How to Check If C++ Compiler Uses Ieee 754 Floating Point Standard

How to check if C++ compiler uses IEEE 754 floating point standard

Actually you have an easier way to achieve this in C++. From the C++ standard 18.2.1.1 the class numeric_limits exists within std. In order to access said static member you simply do this:

std::numeric_limits<double>::is_iec559;

Or:

std::numeric_limits<float>::is_iec559;

Which should return true if IEEE 754 is in use, false otherwise.

As an alternative method, the second part of Adam's answer should do it also for C++.

How to detect non IEEE-754 float, and how to use them?
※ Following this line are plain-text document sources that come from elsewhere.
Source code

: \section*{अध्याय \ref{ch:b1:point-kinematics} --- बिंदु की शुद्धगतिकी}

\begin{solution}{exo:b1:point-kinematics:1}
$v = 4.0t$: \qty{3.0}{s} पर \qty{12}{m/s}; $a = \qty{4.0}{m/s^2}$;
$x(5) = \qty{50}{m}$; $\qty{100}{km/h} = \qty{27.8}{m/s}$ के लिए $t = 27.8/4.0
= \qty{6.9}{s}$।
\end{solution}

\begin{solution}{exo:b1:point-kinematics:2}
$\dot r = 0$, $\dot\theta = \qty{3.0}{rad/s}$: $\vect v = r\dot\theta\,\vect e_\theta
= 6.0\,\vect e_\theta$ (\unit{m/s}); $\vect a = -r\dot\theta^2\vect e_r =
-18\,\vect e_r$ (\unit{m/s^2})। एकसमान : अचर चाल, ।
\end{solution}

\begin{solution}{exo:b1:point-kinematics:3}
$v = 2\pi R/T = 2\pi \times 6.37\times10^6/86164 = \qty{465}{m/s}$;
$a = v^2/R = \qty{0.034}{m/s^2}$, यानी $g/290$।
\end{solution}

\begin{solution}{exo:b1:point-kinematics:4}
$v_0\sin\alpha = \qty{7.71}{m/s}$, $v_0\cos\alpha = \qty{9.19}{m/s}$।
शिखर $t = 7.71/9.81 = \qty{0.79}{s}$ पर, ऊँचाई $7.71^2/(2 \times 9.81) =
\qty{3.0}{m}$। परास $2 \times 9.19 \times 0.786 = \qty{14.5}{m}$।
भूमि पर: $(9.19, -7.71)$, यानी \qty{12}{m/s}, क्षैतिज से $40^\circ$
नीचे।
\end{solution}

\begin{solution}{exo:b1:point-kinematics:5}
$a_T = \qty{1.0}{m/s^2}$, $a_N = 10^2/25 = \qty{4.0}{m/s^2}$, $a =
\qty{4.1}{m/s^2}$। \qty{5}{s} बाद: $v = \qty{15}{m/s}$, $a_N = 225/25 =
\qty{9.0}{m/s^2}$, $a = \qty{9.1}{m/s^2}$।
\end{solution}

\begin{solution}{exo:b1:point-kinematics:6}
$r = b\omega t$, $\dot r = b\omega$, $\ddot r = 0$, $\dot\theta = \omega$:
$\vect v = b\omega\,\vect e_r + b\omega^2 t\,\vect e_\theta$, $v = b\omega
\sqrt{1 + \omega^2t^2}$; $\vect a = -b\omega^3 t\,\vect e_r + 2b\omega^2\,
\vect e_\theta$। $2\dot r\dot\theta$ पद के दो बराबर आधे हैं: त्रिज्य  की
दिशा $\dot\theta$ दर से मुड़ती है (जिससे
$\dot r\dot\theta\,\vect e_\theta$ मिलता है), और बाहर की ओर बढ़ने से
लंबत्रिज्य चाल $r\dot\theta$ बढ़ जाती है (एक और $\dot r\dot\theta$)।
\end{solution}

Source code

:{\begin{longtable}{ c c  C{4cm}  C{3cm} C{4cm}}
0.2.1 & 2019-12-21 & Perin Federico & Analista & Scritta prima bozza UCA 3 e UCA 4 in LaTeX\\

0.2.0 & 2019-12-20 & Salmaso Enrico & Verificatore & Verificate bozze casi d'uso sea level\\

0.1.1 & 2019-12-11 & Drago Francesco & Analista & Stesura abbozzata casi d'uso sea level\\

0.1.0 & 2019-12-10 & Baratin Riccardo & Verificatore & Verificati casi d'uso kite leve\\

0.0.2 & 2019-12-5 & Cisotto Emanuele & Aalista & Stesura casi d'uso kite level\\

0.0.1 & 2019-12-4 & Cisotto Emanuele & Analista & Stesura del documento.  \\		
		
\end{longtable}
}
In C++, the value of std::numeric_limits<T>::is_iec559 shall be true for all floating-point types T "if, and only if, the type adheres to ISO/IEC/IEEE 60559" and ISO/IEC/IEEE 60559:2011 is the same as IEEE 754-2008, so:

#include <iostream>
#include <limits>

int main() {
    std::cout << std::boolalpha << std::numeric_limits<float>::is_iec559 << '\n';
}

Note: As noted in the comments, some implementations may still report true for this constant even though their floating point types are not following the IEEE 754-2008 standard to the letter.

For example, in gcc, you can compile with the options -Ofast or -ffast-math which in turn sets a number of options which can result in incorrect output for programs that depend on an exact implementation of IEEE or ISO rules/specifications for math functions.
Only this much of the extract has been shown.